Once we got to Utila the Mango Inn/Utila Dive Centre (UDC) was there to meet us and take us to the accommodation. For $299 you get either a PADI Open Water Course, Advanced PADI course or Rescue Diver course, PLUS 4 nights free at Mango Inn in a dorm. We blagged an additional night, by being cheeky asking via email before we came. To upgrade to a private room for the 4 nights, it's an additional $60pp. We think the dorms are adequate and have a maximum of 4 people in it, so we couldn't justify the price (which can go towards dive goodies). AND lucky for us, there was no-one to share our room with anyway, so we essentially got a private room for free. We did the paper work with Utila and then ate the best pizzas since we were in Italy at Mango Inn. There's a reason everyone bangs on about them...
Good morning Honduras...well almost. At 7am, we checked ourselves/car out of Gautemala. That was a quick process. NB The border inspector may try to charge a departure tax (Gringo tax), which is NOT legit. As soon as I uttered the words CA-4, the fee was no longer a problem. Surprise, surprise.

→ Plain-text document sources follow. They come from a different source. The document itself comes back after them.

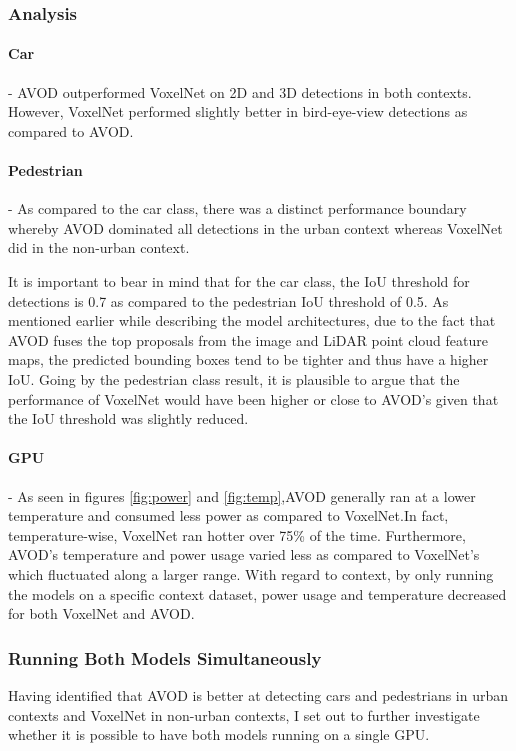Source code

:\subsubsection*{Analysis}
\paragraph{Car} - AVOD outperformed VoxelNet on 2D and 3D detections in both contexts. However, VoxelNet performed slightly better in bird-eye-view detections as compared to AVOD. 
\paragraph{Pedestrian} - As compared to the car class, there was a distinct performance boundary whereby AVOD dominated all detections in the urban context whereas VoxelNet did in the non-urban context.

It is important to bear in mind that for the car class, the IoU threshold for detections is 0.7 as compared to the pedestrian IoU threshold of 0.5. As mentioned earlier while describing the model architectures, due to the fact that AVOD fuses the top proposals from the image and LiDAR point cloud feature maps, the predicted bounding boxes tend to be tighter and thus have a higher IoU. Going by the pedestrian class result, it is plausible to argue that the performance of VoxelNet would have been higher or close to AVOD's given that the IoU threshold was slightly reduced. 

\paragraph{GPU} - As seen in figures \ref{fig:power} and \ref{fig:temp},AVOD generally ran at a lower temperature and consumed less power as compared to VoxelNet.In fact, temperature-wise, VoxelNet ran hotter over 75\% of the time.  Furthermore, AVOD's temperature and power usage varied less  as compared to VoxelNet's which fluctuated along a larger range. 
With regard to context, by only running the models on a specific context dataset, power usage and temperature decreased for both VoxelNet and AVOD. 

\subsubsection*{Running Both Models Simultaneously}
Having identified that AVOD is better at detecting cars and pedestrians in urban contexts and VoxelNet in non-urban contexts, I set out to further investigate whether it is possible to have both models running on a single GPU. 

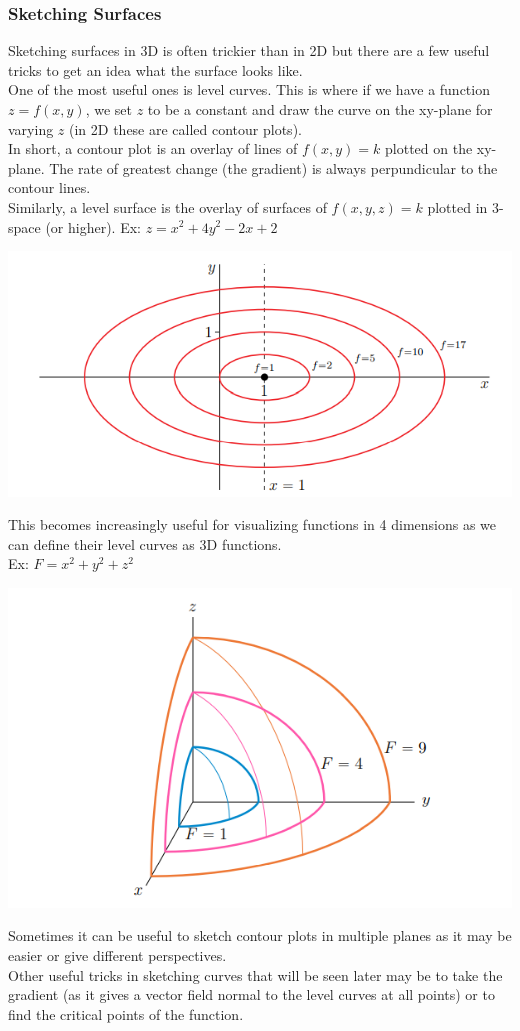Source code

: \subsubsection{Sketching Surfaces}
Sketching surfaces in 3D is often trickier than in 2D but there are a few useful tricks to get an idea what the surface looks like.\\
One of the most useful ones is level curves. This is where if we have a function $z=f(x,y)$, we set $z$ to be a constant and draw the curve on the xy-plane for varying $z$ (in 2D these are called contour plots).\\
In short, a contour plot is an overlay of lines of $f(x,y)=k$ plotted on the xy-plane. The rate of greatest change (the gradient) is always perpundicular to the contour lines.\\
Similarly, a level surface is the overlay of surfaces of $f(x,y,z)=k$ plotted in 3-space (or higher).
Ex: $z=x^2+4y^2-2x+2$\\
\centerline{\includegraphics[scale=0.8]{Images/Math217Pictures/contourPlot.png}}
This becomes increasingly useful for visualizing functions in 4 dimensions as we can define their level curves as 3D functions.\\
Ex: $F=x^2+y^2+z^2$\\
\centerline{\includegraphics[scale=0.8]{Images/Math217Pictures/levelCurves.png}}
Sometimes it can be useful to sketch contour plots in multiple planes as it may be easier or give different perspectives.\\
Other useful tricks in sketching curves that will be seen later may be to take the gradient (as it gives a vector field normal to the level curves at all points) or to find the critical points of the function.

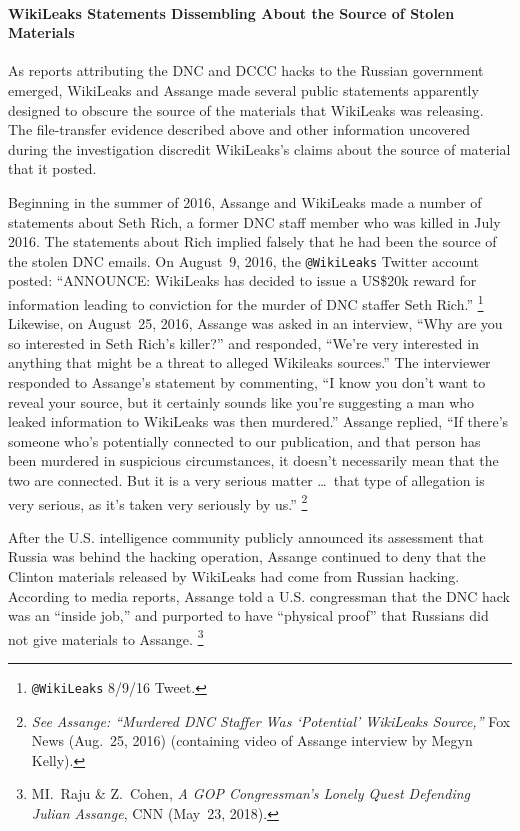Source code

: \paragraph{WikiLeaks Statements Dissembling About the Source of Stolen Materials}

As reports attributing the DNC and DCCC hacks to the Russian government emerged, WikiLeaks and Assange made several public statements apparently designed to obscure the source of the materials that WikiLeaks was  releasing.
The file-transfer evidence described above and other information uncovered during the investigation discredit WikiLeaks's claims about the source of material that it posted.

Beginning in the summer of 2016, Assange and WikiLeaks made a number of statements about Seth Rich, a former DNC staff member who was killed in July 2016.
The statements about Rich implied falsely that he had been the source of the stolen DNC emails.
On August~9, 2016, the \verb+@WikiLeaks+ Twitter account posted: ``ANNOUNCE: WikiLeaks has decided to issue a US\$20k reward for information leading to conviction for the murder of DNC staffer Seth Rich.''%
\footnote{\verb+@WikiLeaks+ 8/9/16 Tweet.}
Likewise, on August~25, 2016, Assange was asked in an interview, ``Why are you so interested in Seth Rich's killer?'' and responded, ``We're very interested in anything that might be a threat to alleged Wikileaks sources.''
The interviewer responded to Assange's statement by commenting, ``I know you don't want to reveal your source, but it certainly sounds like you're suggesting a man who leaked information to WikiLeaks was then murdered.''
Assange replied, ``If there's someone who's potentially connected to our publication, and that person has been murdered in suspicious circumstances, it doesn't necessarily mean that the two are connected.
But it is a very serious matter \dots\ that type of allegation is very serious, as it's taken very seriously by us.''%
\footnote{\textit{See Assange: ``Murdered DNC Staffer Was `Potential' WikiLeaks Source,''} Fox News (Aug.~25, 2016) (containing video of Assange interview by Megyn Kelly).}

After the U.S. intelligence community publicly announced its assessment that Russia was behind the hacking operation, Assange continued to deny that the Clinton materials released by WikiLeaks had come from Russian hacking.
According to media reports, Assange told a U.S. congressman that the DNC hack was an ``inside job,'' and purported to have ``physical proof\thinspace'' that Russians did not give materials to Assange.%
\footnote{MI.~Raju \& Z.~Cohen, \textit{A GOP Congressman's Lonely Quest Defending Julian Assange}, CNN (May~23, 2018).}

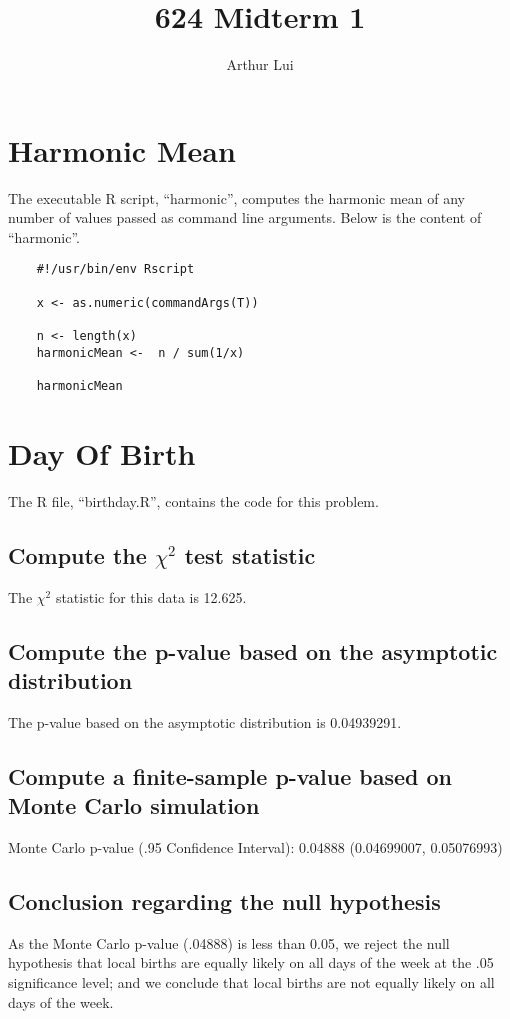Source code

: \documentclass{article}
\author{Arthur Lui}
\title{624 Midterm 1}
\begin{document}
\maketitle

\section{Harmonic Mean}
  The executable R script, ``harmonic'', computes the 
  harmonic mean of any number of values passed as command 
  line arguments. Below is the content of ``harmonic''.

  \begin{verbatim}
    #!/usr/bin/env Rscript

    x <- as.numeric(commandArgs(T))

    n <- length(x)
    harmonicMean <-  n / sum(1/x)

    harmonicMean
  \end{verbatim}

\section{Day Of Birth}
  The R file, ``birthday.R'', contains the code for this problem.
  \subsection{Compute the $\chi^2$ test statistic}
  The $\chi^2$ statistic for this data is 12.625.
  \subsection{Compute the p-value based on the asymptotic distribution}
  The p-value based on the asymptotic distribution is 0.04939291.
  \subsection{Compute a finite-sample p-value based on Monte Carlo simulation}
  Monte Carlo p-value (.95 Confidence Interval): 0.04888 (0.04699007, 0.05076993)
  \subsection{Conclusion regarding the null hypothesis}
  As the Monte Carlo p-value (.04888) is less than 0.05, 
  we reject the null hypothesis that local births are 
  equally likely on all days of the week at the .05 
  significance level; and we conclude that local births 
  are not equally likely on all days of the week. 
\end{document}
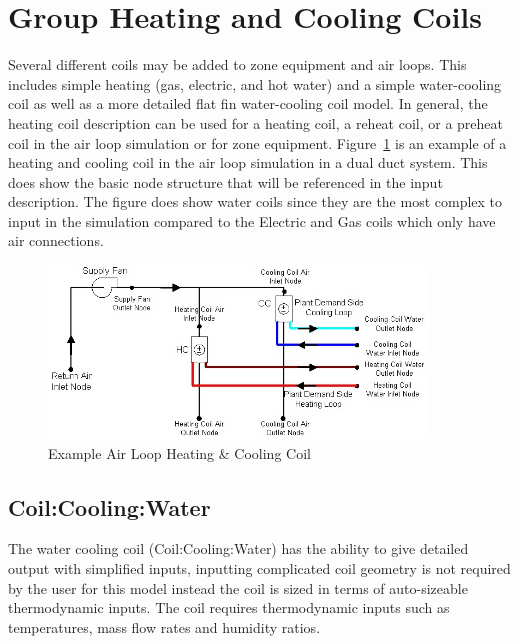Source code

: \section{Group Heating and Cooling Coils}\label{group-heating-and-cooling-coils}

Several different coils may be added to zone equipment and air loops. This includes simple heating (gas, electric, and hot water) and a simple water-cooling coil as well as a more detailed flat fin water-cooling coil model. In general, the heating coil description can be used for a heating coil, a reheat coil, or a preheat coil in the air loop simulation or for zone equipment. Figure~\ref{fig:example-air-loop-heating-cooling-coil} is an example of a heating and cooling coil in the air loop simulation in a dual duct system. This does show the basic node structure that will be referenced in the input description. The figure does show water coils since they are the most complex to input in the simulation compared to the Electric and Gas coils which only have air connections.

\begin{figure}[hbtp] %
\centering
\includegraphics[width=0.9\textwidth, height=0.9\textheight, keepaspectratio=true]{media/image349.png}
\caption{Example Air Loop Heating \& Cooling Coil \protect \label{fig:example-air-loop-heating-cooling-coil}}
\end{figure}

\subsection{Coil:Cooling:Water}\label{coilcoolingwater}

The water cooling coil (Coil:Cooling:Water) has the ability to give detailed output with simplified inputs, inputting complicated coil geometry is not required by the user for this model instead the coil is sized in terms of auto-sizeable thermodynamic inputs. The coil requires thermodynamic inputs such as temperatures, mass flow rates and humidity ratios.

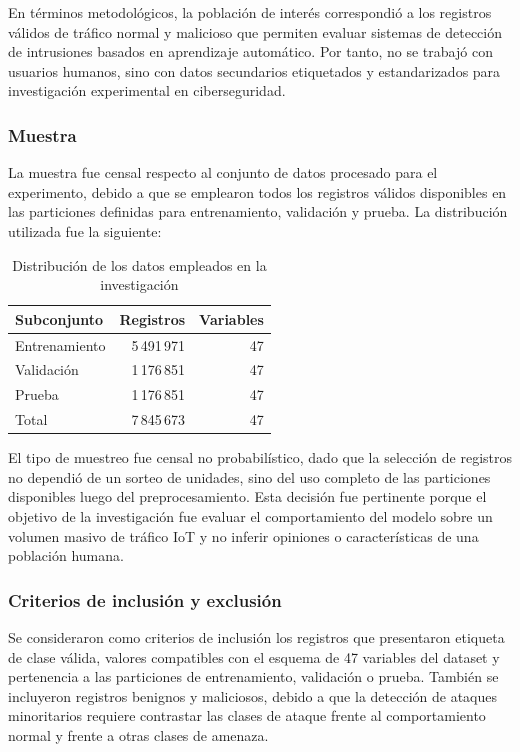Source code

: \documentclass[12pt,a4paper]{article}
\begin{document}
En términos metodológicos, la población de interés correspondió a los registros válidos de tráfico normal y malicioso que permiten evaluar sistemas de detección de intrusiones basados en aprendizaje automático. Por tanto, no se trabajó con usuarios humanos, sino con datos secundarios etiquetados y estandarizados para investigación experimental en ciberseguridad.

\subsubsection{Muestra}

La muestra fue censal respecto al conjunto de datos procesado para el experimento, debido a que se emplearon todos los registros válidos disponibles en las particiones definidas para entrenamiento, validación y prueba. La distribución utilizada fue la siguiente:

\begin{table}[H]
\centering
\caption{Distribución de los datos empleados en la investigación}
\begin{tabular}{lrr}
\toprule
\textbf{Subconjunto} & \textbf{Registros} & \textbf{Variables} \\
\midrule
Entrenamiento & 5\,491\,971 & 47 \\
Validación & 1\,176\,851 & 47 \\
Prueba & 1\,176\,851 & 47 \\
\midrule
Total & 7\,845\,673 & 47 \\
\bottomrule
\end{tabular}
\end{table}

El tipo de muestreo fue censal no probabilístico, dado que la selección de registros no dependió de un sorteo de unidades, sino del uso completo de las particiones disponibles luego del preprocesamiento. Esta decisión fue pertinente porque el objetivo de la investigación fue evaluar el comportamiento del modelo sobre un volumen masivo de tráfico IoT y no inferir opiniones o características de una población humana.

\subsubsection{Criterios de inclusión y exclusión}

Se consideraron como criterios de inclusión los registros que presentaron etiqueta de clase válida, valores compatibles con el esquema de 47 variables del dataset y pertenencia a las particiones de entrenamiento, validación o prueba. También se incluyeron registros benignos y maliciosos, debido a que la detección de ataques minoritarios requiere contrastar las clases de ataque frente al comportamiento normal y frente a otras clases de amenaza.
\end{document}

For the Honduras side, there is a entry tourist fee of $3usd pp. We paid 30 quetzals for both of us, which worked out better for us (30 quetzals is about $4). There's a common theme that we have noticed on border crossings is that officers tend to have poor maths skills, so do the calculations yourself first and see which works out in your favour. There's no car spray, permit sticker or insurance required for Dougal in Honduras. The whole process took 90 minutes.
Again, like most border crossings we couldn't pre-order the currency for entering the country, so we asked a few exchange touts, haggled for the best deal and then hoped that we weren't too far off the bank rate. We only changed up the minimum needed for the day.
As it turns out, we got a good deal as the rate was marginally better in the banks. However, we were only allowed to change-up a maximum of $300usd each. If you have more than that you'll have to bank hop.
First on that agenda was the Copan Ruins, and again due to our early start was completely quiet. Only a handful of tourists were there. Although the temples or setting aren't as 'wow' as other better known rivals, the sculptures win hands down and it's impressive just how well preserved they still are. There's a lot of wildlife in the surrounding countryside eg loads of colourful macaws and cheeky squirrels. We didn't get a guide as they were pricer than other ruins (and we find they all say the same things about the Mayans, sacrifices, temples, ball court, etc). We got the chance to go inside a huge tunnel in one of the temples. We were meant to pay for this, but no-one was about, so we just 'accidentally' walked in. It was interesting to see what lies beneath, but we're glad we didn't pay for it.
Next stop was Santa Rosa de Copan. We went to this developed town to find the cigar factory, but we just couldn't follow the local's conflicting directions, so gave up and headed to Gracias. Gracias is classed as highlight in Honduras, but we were underwhelmed. It has some attractive churches and view point, but in comparison to Mexico's colonial towns and Antigua in Gautemala, it fails to impress. The town is quiet in the evening and has a couple of tasty cheap eateries, but apart from the hot springs nearby, there's little to do. Unless you are going through this town, we wouldn't recommend going out of your way.
Our first impression of Honduras is that it's surprisingly mountainous with vast greenery and an almost English countryside appearance (but grander). Unfortunately, it seems that Mexico's famous topes (speed bumps) are back and there's a hidden pot holes to boot. Hoping these are just the conditions of the road on western side of Honduras.